COLUMBUS — Newspapers are fundamental to the functioning of American democracy and they’re under threat like never before, Ohio Attorney General Dave Yost said Friday.
That’s why he’s calling on Ohio’s congressional delegation to support a bill that would grant the industry “temporary cartel” status to negotiate rates with massive social media platforms that now are using newspaper content for free.
“In the marketplace of ideas, big tech is going behind the counter and taking the product off the shelf and walking out the door without paying for it,” Yost said.
He was speaking to the annual luncheon of the Ohio Pharmacists Association. Among those honored at the event were four Dispatch journalists for their investigation into little-known-but-powerful pharmacy benefit managers. Critics accuse of the industry of using secrecy and anti-competitive practices to jack up prices and stifle competition.
Yost, a former newspaper reporter, cited grim statistics confronting newspapers in the internet era as they try to continue such work.
“The Wall Street Journal noted this spring that 1,800 [American] newspapers have closed in the last 15 years,” he said. “An industry that had employed 412,000 in 2001 declined to 166,000 in 2017. That’s 60 percent less sunshine. That’s a cloudy day.”
Yost outlined the myriad ways that newspapers serve as essential watchdogs for local and state governments. Studies have shown that in the absence of such coverage, taxes go up and fraud flourishes, the attorney general said.
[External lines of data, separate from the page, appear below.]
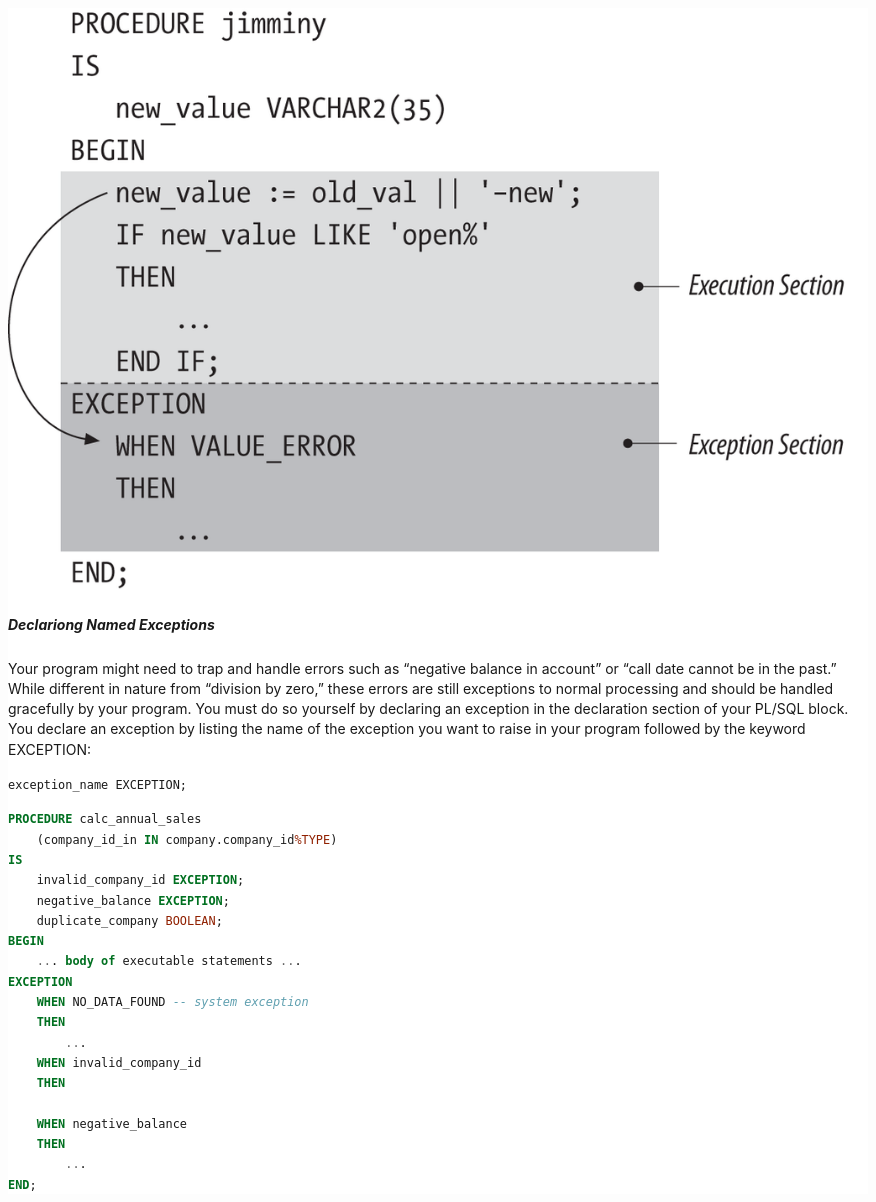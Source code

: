 ![Exception Handler](exception_handler.png "Exception Handler")


##### Declariong Named Exceptions

Your program might need to trap and handle errors such as “negative balance in account”
or “call date cannot be in the past.” While different in nature from “division by zero,” these errors are still exceptions to normal processing and should be handled gracefully by your program. You must do so yourself by declaring an exception in the declaration section of your
PL/SQL block. You declare an exception by listing the name of the exception you want
to raise in your program followed by the keyword EXCEPTION:

`exception_name EXCEPTION;`

```sql
PROCEDURE calc_annual_sales
	(company_id_in IN company.company_id%TYPE)
IS
	invalid_company_id EXCEPTION;
	negative_balance EXCEPTION;
	duplicate_company BOOLEAN;
BEGIN
	... body of executable statements ...
EXCEPTION
	WHEN NO_DATA_FOUND -- system exception
	THEN
		...
	WHEN invalid_company_id
	THEN
	
	WHEN negative_balance
	THEN
		...
END;
```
Also in newspapers’ absence, people become demonstrably less informed and less likely to vote.
“That should concern us all,” Yost said. “We should recognize that accountable government doesn’t just happen on its own.”
Left unchecked, the trend is likely to get worse, Yost said, because young people get almost all their news from social media platforms such as Facebook. He said such platforms take a free ride by using newspapers’ content without paying for it and then sell advertising that runs next to it.
He encouraged the pharmacists in the audience to return to their communities and explain the importance of newspaper journalism and push to support the Journalism Competition and Preservation Act.
The proposal is sponsored by U.S. House Antitrust Subcommittee Chairman Dave Cicilline, D-Rhode Island, and House Judiciary Committee ranking member Doug Collins, R-Georgia. It would create a four-year window for newspapers to combine for the purpose of negotiating rates to change the tech giants to use newspaper content.